On a raw November morning, Judy and Rob had to make a quick decision. Sam, Judy’s three-year-old student in daycare, needed emergency foster care. Although they had never planned to be foster parents and were waiting to start their own family until finances improved, they could not resist this boy.
Sam first came to the attention of Child Welfare when he fell out of a third floor window at age two. When they investigated, they learned that Sam was profoundly neglected, that he had been hospitalized four times. They also found that both parents had been foster kids, both had seizure disorders and serious psychiatric histories, and both were substance abusers. Child Welfare placed Sam with his grandmother who had been diagnosed with multiple personality disorder and he stayed with her for nearly a year.
Child Welfare became re-involved with him only after the grandmother returned him to his parents, who now had another baby boy. Again, due to profound neglect and Sam’s severe behavior problems, both boys were removed from the home and placed in foster care.
Sam was nearly uncontrollable. He slept only four hours per night. He stole and hoarded food and attempted to seriously hurt his brother. He was cruel to the family pets, displayed almost constant masturbatory behavior, defecated on the floor, refused to obey the foster parents, never stopped moving, constantly threw tantrums, and showed no sign of regret or remorse. He was also unable to make a sentence longer than three words and responded, when he chose to, with only one word and with gestures. This foster family relinquished him because they feared he would kill his baby brother. With his next foster family, he started a fire by putting a cloth over a lamp and he was burned on the lip with the light bulb. It was the fire that precipitated the emergency placement.
The ‘honeymoon’ with Judy and Rob was short. Sam was voraciously hungry, slept only three to five hours per night, was severely hyperactive and did not listen or obey. When bedtime came, he would begin to scream and sometimes continue screaming for three to four hours. It was, as Judy humbly put it, “not easy.” The demands of this child strained Judy and Rob’s relationship. They had lived a quiet and gentle life before Sam. The thirty pound tornado tore it apart.
They had heard about neurofeedback and Sam began this treatment in late November. He had three to five sessions per week, each lasting three to twenty minutes depending on what he could tolerate. (It did require, to some extent, sitting still). At home, they instituted regular holding sessions, often many times a day. They also gave him a bottle, which at first he did not know how to use, but which he immediately wanted. They let him eat as much as he wanted. He consumed gallons of yogurt in the first few weeks. There was also—and this may be significant in terms of outcome—no TV in the home and he was fed no sugar or wheat.

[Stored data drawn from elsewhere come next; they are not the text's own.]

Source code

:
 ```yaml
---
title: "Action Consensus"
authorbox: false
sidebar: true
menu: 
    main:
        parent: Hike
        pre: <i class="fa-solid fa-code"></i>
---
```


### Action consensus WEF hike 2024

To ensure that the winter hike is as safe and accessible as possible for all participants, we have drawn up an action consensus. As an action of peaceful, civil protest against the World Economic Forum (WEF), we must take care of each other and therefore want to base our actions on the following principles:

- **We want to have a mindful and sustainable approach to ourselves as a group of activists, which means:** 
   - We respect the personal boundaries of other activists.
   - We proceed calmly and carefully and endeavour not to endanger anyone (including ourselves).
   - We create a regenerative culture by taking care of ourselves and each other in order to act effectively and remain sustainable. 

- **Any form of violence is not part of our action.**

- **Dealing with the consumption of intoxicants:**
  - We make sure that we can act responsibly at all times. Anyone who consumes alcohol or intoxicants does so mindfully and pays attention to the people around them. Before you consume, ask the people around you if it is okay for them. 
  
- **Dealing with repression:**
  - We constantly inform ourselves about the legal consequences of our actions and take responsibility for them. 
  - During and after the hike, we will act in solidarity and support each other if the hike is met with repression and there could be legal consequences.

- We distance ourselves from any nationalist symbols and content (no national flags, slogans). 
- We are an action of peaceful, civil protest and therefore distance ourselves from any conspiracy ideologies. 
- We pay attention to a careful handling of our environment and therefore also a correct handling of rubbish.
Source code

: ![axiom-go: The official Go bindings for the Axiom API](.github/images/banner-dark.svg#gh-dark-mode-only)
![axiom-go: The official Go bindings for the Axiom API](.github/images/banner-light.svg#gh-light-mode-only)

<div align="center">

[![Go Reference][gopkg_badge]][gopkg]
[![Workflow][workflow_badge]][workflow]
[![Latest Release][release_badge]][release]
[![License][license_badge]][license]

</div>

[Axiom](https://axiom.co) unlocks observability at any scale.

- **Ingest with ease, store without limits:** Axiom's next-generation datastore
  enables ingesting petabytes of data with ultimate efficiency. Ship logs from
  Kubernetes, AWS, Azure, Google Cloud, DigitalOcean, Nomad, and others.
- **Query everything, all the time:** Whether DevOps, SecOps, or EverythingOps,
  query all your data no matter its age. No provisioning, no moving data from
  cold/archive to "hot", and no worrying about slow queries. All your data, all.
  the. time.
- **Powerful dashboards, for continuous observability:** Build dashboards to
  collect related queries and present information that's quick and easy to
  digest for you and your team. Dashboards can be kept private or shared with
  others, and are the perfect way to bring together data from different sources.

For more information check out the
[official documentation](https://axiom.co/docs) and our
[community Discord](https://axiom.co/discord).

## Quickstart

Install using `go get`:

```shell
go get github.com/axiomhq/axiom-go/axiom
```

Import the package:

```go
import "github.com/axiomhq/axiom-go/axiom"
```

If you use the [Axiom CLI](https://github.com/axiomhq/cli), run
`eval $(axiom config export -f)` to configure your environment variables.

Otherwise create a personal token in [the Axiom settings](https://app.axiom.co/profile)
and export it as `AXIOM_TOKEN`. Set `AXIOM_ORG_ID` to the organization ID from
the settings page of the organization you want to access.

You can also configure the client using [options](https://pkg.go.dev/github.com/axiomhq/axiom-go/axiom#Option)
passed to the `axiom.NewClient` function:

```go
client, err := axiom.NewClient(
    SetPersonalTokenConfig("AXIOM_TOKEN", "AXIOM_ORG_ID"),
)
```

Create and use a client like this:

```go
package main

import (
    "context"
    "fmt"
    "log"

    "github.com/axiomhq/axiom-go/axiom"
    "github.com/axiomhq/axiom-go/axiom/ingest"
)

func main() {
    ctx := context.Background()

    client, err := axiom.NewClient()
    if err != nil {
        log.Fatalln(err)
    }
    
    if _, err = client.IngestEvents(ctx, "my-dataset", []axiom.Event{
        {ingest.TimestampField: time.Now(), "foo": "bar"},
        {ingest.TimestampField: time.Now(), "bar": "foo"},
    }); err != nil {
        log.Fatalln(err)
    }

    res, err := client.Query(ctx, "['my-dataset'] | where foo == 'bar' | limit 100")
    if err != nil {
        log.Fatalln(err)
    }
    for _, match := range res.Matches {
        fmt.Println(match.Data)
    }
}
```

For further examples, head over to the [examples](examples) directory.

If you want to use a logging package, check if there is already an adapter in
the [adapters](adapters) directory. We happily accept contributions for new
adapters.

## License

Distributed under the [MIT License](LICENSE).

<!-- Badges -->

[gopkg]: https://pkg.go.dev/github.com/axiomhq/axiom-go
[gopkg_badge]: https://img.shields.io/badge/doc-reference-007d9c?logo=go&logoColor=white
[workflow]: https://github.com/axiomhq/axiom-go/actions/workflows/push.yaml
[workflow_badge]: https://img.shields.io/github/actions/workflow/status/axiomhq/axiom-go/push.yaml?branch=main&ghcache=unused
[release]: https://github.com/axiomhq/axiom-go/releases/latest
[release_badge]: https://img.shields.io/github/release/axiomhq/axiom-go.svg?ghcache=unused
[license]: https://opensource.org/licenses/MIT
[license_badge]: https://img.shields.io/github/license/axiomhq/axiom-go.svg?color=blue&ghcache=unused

Within six weeks, Judy noted the following changes: “Sam is eating normally, not trying to grab our food and not overeating. He is no longer preoccupied with food. He is slowly gaining weight. He’s sleeping twelve hours a night. He still needs frequent holding sessions but has also begun to ask for them. He seems surprised at himself when he does. He is more cooperative and less clingy. He has many fewer episodes of rage, and with prompting, will make eye contact. He has remorse and he’s not so selfish. He seems to be understanding cause and effect. And he is able to play calmly and he asks us to read books!”
Judy reported the following episode about four weeks after his placement: “We’d had a long and rough day. I asked him why he thought it was so tough. He started to cry real, wet tears and said ‘I want you!'”
After three months, Sam has become an emotionally expressive child. He can, at sad moments, still go dark behind the eyes but he does not go blank. He is increasingly spontaneously relational. All sexual gesturing has stopped. He still frequently has holding sessions but increasingly on request. His new parents tuck him in at night, he falls asleep on his own and sleeps for twelve hours. His night terrors have disappeared. He listens and does what he’s told. His speech is still seriously delayed, but that too is improving. He is using simple sentence structure and is working with his parents on his articulation.
Judy and Rob are delighted with Sam and they have begun the adoption process. This is a dramatic but not unique case and it is, of course, still a case in progress. The contribution of neurofeedback seems to be that it facilitates all the other indispensable aspects of therapy for children with Reactive Attachment Disorder: holding, talk therapy, therapeutic re-parenting, deep parental commitment, and parental support.